# Bramham Childrens School, Jan 11



## Angelus (Feb 7, 2011)

*History*


Bramham House Children’s Home, before it served the purpose of its title, was originally built as a family home in 1806. It ceased to be a family home when it was bought out by the West Riding County Council Children's Department in 1947, after settling the cost with the Ramsden family (the last residents) for £8000. 

Loads more at http://www.bramham.org.uk/bhouse.htm
Real good read

I enjoyed it here. Lots of stuff to see and well worth a visit

*Photos*



































































Enjoy


----------



## King Al (Feb 7, 2011)

Nice find Angelus, like the funky ceiling


----------



## Potter (Feb 8, 2011)

Looks kinda creepy in a cool way. 

Do I spy two radiograms?


----------



## nelly (Feb 8, 2011)

Nice shots, I like the illuminated sink and did you risk that flight of stairs???


----------



## DJ-Jamster (Feb 8, 2011)

Another building lost to mother nature ey?
Nice shots though


----------



## Angelus (Feb 8, 2011)

nelly1967 said:


> Nice shots, I like the illuminated sink and did you risk that flight of stairs???



Stiars are fine lol


----------



## skyeangel (Apr 23, 2011)

Angelus said:


> Stiars are fine lol



at one point this was a lovely place as i lived in it with my siblings its a shame to see it looking this bad


----------



## dizzydebs (Apr 24, 2011)

skyeangel said:


> at one point this was a lovely place as i lived in it with my siblings its a shame to see it looking this bad




You must feel so sad seeing the state of the once beautiful building, I still see the beauty.

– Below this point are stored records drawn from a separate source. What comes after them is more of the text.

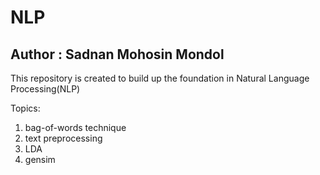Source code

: # NLP
## Author : Sadnan Mohosin Mondol
This repository is created to build up the foundation in Natural Language Processing(NLP)

Topics: 
1. bag-of-words technique
2. text preprocessing
3. LDA
4. gensim
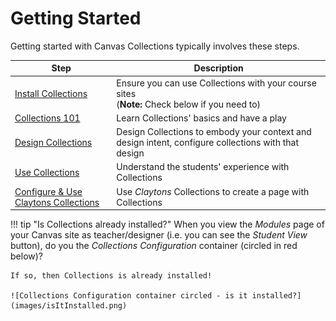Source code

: # Getting Started

Getting started with Canvas Collections typically involves these steps.

| Step | Description |
| -------- | ----------- |
| [Install Collections](./install/types-pre-requisites.md) | Ensure you can use Collections with your course sites <br> (**Note:** Check below if you need to) |
| [Collections 101](./101/overview.md) | Learn Collections' basics and have a play |
| [Design Collections](./configure/configuration.md) | Design Collections to embody your context and design intent, configure collections with that design |
| [Use Collections](./use/types.md) | Understand the students' experience with Collections |
| [Configure & Use Claytons Collections](./claytons/overview.md) | Use _Claytons_ Collections to create a page with Collections |

!!! tip "Is Collections already installed?"
    When you view the _Modules_ page of your Canvas site as teacher/designer (i.e. you can see the _Student View_ button), do you the _Collections Configuration_ container (circled in red below)?
    
    If so, then Collections is already installed!  

    ![Collections Configuration container circled - is it installed?](images/isItInstalled.png)  

<link rel="stylesheet" href="https://cdn.jsdelivr.net/npm/@shoelace-style/shoelace@2.0.0/dist/themes/light.css">
<script type="module" src="https://cdn.jsdelivr.net/npm/@shoelace-style/shoelace@2.0.0/dist/shoelace.js">

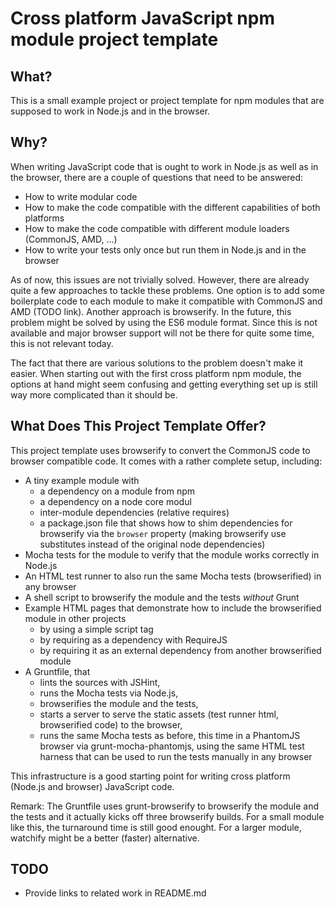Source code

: Cross platform JavaScript npm module project template
=====================================================

What?
-------------

This is a small example project or project template for npm modules that are supposed to work in Node.js and in the browser.

Why?
----

When writing JavaScript code that is ought to work in Node.js as well as in the browser, there are a couple of questions that need to be answered:
* How to write modular code
* How to make the code compatible with the different capabilities of both platforms
* How to make the code compatible with different module loaders (CommonJS, AMD, ...)
* How to write your tests only once but run them in Node.js and in the browser

As of now, this issues are not trivially solved. However, there are already quite a few approaches to tackle these problems. One option is to add some boilerplate code to each module to make it compatible with CommonJS and AMD (TODO link). Another approach is browserify. In the future, this problem might be solved by using the ES6 module format. Since this is not available and major browser support will not be there for quite some time, this is not relevant today.

The fact that there are various solutions to the problem doesn't make it easier. When starting out with the first cross platform npm module, the options at hand might seem confusing and getting everything set up is still way more complicated than it should be.

What Does This Project Template Offer?
--------------------------------------

This project template uses browserify to convert the CommonJS code to browser compatible code. It comes with a rather complete setup, including:
* A tiny example module with
    * a dependency on a module from npm
    * a dependency on a node core modul
    * inter-module dependencies (relative requires)
    * a package.json file that shows how to shim dependencies for browserify via the `browser` property (making browserify use substitutes instead of the original node dependencies)
* Mocha tests for the module to verify that the module works correctly in Node.js
* An HTML test runner to also run the same Mocha tests (browserified) in any browser
* A shell script to browserify the module and the tests _without_ Grunt
* Example HTML pages that demonstrate how to include the browserified module in other projects
    * by using a simple script tag
    * by requiring as a dependency with RequireJS
    * by requiring it as an external dependency from another browserified module
* A Gruntfile, that
    * lints the sources with JSHint,
    * runs the Mocha tests via Node.js,
    * browserifies the module and the tests,
    * starts a server to serve the static assets (test runner html, browserified code) to the browser,
    * runs the same Mocha tests as before, this time in a PhantomJS browser via grunt-mocha-phantomjs, using the same HTML test harness that can be used to run the tests manually in any browser

This infrastructure is a good starting point for writing cross platform (Node.js and browser) JavaScript code.

Remark: The Gruntfile uses grunt-browserify to browserify the module and the tests and it actually kicks off three browserify builds. For a small module like this, the turnaround time is still good enought. For a larger module, watchify might be a better (faster) alternative.

TODO
----

* Provide links to related work in README.md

Have u got any pics of as it was?


----------



## klempner69 (Apr 24, 2011)

Good stuff and I too love that ceiling.


----------



## ninjastyle (May 10, 2011)

man this place is getting more and more trashed. did you manage to find the boiler room? theres some cool stuff in there.


----------



## V70 (May 11, 2011)

Pretty trashed now but interesting all the same. Nice to hear from a former resident too. Sounds like this was one of the better kids homes with good memories for those who stayed there.


----------



## Senga (May 15, 2011)

I followed your link; quite a history to this place; and thanks - I always love knowing the background stories. 

Looks as it's been stripped, also; the article described wood-paneled walls, mahogany doors with brass fittings, etc.


----------



## Snips86x (May 15, 2011)

Nice image of the old sewing machine!


----------



## ninjastyle (May 15, 2011)

Senga said:


> I followed your link; quite a history to this place; and thanks - I always love knowing the background stories.
> 
> Looks as it's been stripped, also; the article described wood-paneled walls, mahogany doors with brass fittings, etc.


there was a big room with panel walls last time i went, think it was the one with the skylight and the coloured ceiling.


----------